Things kicked off in somewhat competitive fashion, as it was pretty evenly matched through the first few minutes. Following the early back-and-forth, the Nighthawks immediately rattled off a 21-1 run to close the quarter with a 30-6 lead. Although Eastern Alamance began to turn things around, the Nighthawks maintained their double-digit deficit and entered halftime with a 51-27 advantage. After the break, it was more of the same, as Northern Guilford continued to put their foot on the gas throughout the third quarter and ultimately cleared the bench in the final period of play, leading to an 82-42 victory for the Nighthawks. 

Northern Guilford:

6’5 ’22 Nolan Hodge

It’s can be tricky when attempting to properly project a prospect to the collegiate ranks, but it’s becoming more and more clear that Hodge should be recruited at the highest possible level. Since public school basketball just recently started, it seems like so much of college coaches’ attention has been directed towards guys who have been playing for the last few months and are already known commodities. Props to Duquense and Old Dominion for being the first to offer earlier this summer, as holding only two offers is legitimately laughable at this point. What are schools missing? At 6-foot-5 with IQ, length, athleticism accompanied by a complete skillset and clear upside still remaining, the appeal should be obvious. He’s truly an offensive weapon with the ability to shine as an efficient three-level scorer, regardless of actual volume. Hodge is so fluid and continues to show a desire to utilize his athleticism. Additionally, his leadership with the Nighthawks is extremely promising. Everyone should be taking note of Hodge. Final stats: 23 points (8-11 FG), 5 rebounds, 3 steals, and 1 block.

6’1 ’22 Jackson Helms

Arguably no player on this roster has improved more over the last six to eight months than Helms, who has really developed into a two-way problem for opponents. He’s always possessed toughness, great energy, and a quality feel for the game. However, his strides as an athlete, defender, and perimeter shooter should have scholarship-level programs watching closely. Helms is truly a pest at the point of attack, offering a blend of quickness, positioning, and anticipation to harass opposing ball-handlers into miscues and turnovers. He’s unselfish and terrific at getting downhill, where he’s a proven finisher and playmaker.
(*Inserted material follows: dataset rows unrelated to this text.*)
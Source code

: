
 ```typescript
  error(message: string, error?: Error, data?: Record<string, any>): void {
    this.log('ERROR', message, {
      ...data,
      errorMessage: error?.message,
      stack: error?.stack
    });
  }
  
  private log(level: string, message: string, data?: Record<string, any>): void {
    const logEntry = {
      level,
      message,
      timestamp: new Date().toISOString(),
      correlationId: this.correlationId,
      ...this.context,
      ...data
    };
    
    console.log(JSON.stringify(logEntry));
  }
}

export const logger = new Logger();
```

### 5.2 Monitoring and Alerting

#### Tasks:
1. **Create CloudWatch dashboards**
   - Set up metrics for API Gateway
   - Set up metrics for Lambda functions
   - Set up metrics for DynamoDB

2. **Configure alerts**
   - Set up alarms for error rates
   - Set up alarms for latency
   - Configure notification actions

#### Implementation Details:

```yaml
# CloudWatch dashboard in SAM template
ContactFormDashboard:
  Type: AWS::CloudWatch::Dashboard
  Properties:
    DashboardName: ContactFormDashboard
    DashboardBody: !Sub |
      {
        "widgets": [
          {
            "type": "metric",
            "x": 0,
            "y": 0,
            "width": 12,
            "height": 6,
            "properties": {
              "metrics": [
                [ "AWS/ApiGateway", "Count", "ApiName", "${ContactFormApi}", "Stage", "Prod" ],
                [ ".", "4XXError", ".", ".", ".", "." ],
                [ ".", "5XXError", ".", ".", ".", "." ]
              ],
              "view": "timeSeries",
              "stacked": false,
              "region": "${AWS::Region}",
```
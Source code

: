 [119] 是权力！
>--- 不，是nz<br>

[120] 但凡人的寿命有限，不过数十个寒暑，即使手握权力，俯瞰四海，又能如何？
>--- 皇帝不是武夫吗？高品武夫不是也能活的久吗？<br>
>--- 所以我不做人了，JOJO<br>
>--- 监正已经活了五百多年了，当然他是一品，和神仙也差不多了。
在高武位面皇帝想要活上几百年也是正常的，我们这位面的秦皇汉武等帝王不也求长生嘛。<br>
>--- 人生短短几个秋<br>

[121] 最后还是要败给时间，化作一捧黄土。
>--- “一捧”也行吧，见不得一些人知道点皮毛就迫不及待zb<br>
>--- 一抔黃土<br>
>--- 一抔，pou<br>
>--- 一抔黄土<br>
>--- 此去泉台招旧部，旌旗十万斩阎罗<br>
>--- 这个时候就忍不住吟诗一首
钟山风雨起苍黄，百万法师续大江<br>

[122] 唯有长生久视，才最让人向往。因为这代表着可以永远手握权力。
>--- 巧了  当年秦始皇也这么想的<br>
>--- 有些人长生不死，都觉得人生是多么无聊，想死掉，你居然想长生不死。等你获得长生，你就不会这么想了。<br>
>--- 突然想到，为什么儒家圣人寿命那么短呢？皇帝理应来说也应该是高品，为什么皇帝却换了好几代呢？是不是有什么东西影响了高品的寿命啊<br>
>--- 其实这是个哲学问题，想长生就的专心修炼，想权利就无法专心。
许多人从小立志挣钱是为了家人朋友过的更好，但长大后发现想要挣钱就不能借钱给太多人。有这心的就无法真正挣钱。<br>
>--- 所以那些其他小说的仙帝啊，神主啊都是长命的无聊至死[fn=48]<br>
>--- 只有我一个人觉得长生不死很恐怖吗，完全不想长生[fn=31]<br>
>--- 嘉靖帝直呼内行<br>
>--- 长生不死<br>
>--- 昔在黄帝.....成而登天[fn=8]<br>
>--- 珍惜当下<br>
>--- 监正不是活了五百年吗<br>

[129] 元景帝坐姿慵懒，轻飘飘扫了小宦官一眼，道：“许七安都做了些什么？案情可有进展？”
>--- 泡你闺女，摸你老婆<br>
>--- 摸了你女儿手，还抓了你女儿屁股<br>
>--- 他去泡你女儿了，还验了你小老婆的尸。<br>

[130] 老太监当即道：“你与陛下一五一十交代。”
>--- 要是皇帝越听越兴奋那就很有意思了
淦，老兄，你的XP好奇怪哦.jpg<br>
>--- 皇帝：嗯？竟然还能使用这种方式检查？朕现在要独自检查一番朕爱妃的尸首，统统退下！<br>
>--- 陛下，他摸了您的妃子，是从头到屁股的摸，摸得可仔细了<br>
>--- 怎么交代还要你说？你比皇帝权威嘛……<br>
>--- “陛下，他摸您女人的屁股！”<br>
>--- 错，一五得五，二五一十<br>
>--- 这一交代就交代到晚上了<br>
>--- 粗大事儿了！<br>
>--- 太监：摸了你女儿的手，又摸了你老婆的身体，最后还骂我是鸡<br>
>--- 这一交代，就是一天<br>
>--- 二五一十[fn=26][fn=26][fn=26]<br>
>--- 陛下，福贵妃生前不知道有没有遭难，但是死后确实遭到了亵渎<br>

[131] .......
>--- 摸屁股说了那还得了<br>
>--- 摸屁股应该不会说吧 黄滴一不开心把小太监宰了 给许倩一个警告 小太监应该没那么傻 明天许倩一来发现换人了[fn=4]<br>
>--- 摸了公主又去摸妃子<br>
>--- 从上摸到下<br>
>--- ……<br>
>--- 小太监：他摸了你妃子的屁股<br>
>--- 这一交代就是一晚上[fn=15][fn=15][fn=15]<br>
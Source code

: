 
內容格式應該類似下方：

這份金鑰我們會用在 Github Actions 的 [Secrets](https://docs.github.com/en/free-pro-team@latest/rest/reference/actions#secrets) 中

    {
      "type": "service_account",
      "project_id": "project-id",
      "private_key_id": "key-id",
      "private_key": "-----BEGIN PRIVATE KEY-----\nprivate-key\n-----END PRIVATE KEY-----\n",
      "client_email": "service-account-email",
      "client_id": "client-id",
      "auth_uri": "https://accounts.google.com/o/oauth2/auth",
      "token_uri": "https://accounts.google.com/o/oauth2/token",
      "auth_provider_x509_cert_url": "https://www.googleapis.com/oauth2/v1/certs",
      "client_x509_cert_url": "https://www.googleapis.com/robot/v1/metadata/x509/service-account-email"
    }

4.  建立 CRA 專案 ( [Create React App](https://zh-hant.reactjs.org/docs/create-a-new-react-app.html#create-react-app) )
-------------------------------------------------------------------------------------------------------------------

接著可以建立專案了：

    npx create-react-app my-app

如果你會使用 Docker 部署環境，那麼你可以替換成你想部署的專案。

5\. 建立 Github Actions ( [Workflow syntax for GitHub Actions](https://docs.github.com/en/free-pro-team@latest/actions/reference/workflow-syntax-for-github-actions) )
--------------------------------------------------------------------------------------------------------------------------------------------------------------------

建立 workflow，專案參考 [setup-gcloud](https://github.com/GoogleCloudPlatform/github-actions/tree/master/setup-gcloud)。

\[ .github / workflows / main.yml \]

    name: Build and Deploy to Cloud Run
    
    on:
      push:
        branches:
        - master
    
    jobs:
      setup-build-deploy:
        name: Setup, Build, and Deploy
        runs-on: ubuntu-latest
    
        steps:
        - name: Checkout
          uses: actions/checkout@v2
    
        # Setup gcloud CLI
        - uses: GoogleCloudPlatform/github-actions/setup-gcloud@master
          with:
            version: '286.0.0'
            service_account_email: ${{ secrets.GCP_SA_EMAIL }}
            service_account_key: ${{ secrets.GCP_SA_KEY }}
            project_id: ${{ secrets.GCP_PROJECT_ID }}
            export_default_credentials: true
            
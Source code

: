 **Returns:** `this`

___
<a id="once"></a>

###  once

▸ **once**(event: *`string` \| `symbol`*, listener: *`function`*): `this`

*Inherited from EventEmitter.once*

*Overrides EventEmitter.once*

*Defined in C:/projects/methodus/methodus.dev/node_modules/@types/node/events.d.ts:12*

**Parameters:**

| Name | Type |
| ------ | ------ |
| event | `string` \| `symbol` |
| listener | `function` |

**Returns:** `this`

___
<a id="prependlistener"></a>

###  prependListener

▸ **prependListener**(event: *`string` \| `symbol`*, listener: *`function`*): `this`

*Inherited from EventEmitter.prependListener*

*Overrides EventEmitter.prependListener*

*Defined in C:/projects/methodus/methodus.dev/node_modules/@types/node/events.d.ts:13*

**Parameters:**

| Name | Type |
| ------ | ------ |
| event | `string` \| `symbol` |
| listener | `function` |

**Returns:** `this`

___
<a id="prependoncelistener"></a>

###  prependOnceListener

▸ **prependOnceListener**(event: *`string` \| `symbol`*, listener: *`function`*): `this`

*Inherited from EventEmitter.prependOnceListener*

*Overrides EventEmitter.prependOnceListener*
Helms willingly does the little things and makes hustle plays at every possible opportunity. Add in his quality three-point shooting, and he should only continue to turn heads. Final stats: 15 points, 5 rebounds, 7 assists, 2 steals, and 1 block.

6’1 ’22 Manny Elliott

Although he used to play with these guys in middle school, Elliott’s transfer makes him the newest addition to this group. However, the transition has been seamless and his abilities make the Nighthawks even tougher for opponents on a nightly basis. Elliott is a pure bucket-getter with the ability to actively mix up his approach while applying pressure from all three levels. He’s crafty, yet smooth, and can finish, access his lethal midrange jumper, or make smart passes to his teammates. Elliott is also great in transition and seems to naturally make plays within the flow of the action. Like the aforementioned duo, Elliott should have plenty of suitors at the next level. Final stats: 19 points, 7 rebounds, and 1 steal.

6’0 ’21 Owen Griffith

While the other three might receive more attention, it’s impossible to ignore the value that Griffith brings to this roster. His tough, unselfish, high-motor identity truly allows him to run the offense while outworking his assignment defensively and operating within a low-maintenance role. Griffith possesses a quality nose for the ball, able to consistently secure rebounds, loose balls, and second-chance opportunities—despite being one of the smallest players on the court. He’s the type of difference-maker that pretty much every high school program requires. Final stats: 3 points, 9 rebounds, 7 assists, and 1 steal. 

Eastern Alamance:

6’3 ’22 Darius Kane

Despite a rough showing for the Eagles, Kane still shined as Eastern Alamance’s undisputed leader on both ends of the floor. While his numbers won’t jump off the page, Kane clearly has the makings of a scholarship-level player and should be recruited as such. He still dictated the offensive action, set up others at a nonstop rate, and made his presence felt defensively and in transition. Kane is able to score the ball from all levels, both off the catch and dribble, and can find scoring opportunities as an off-ball cutter. He’s a well-rounded player whose numbers dipped due to ridiculous amounts of defensive pressure from the Nighthawks. Final stats: 13 points, 3 rebounds, 3 assists, and 3 steals.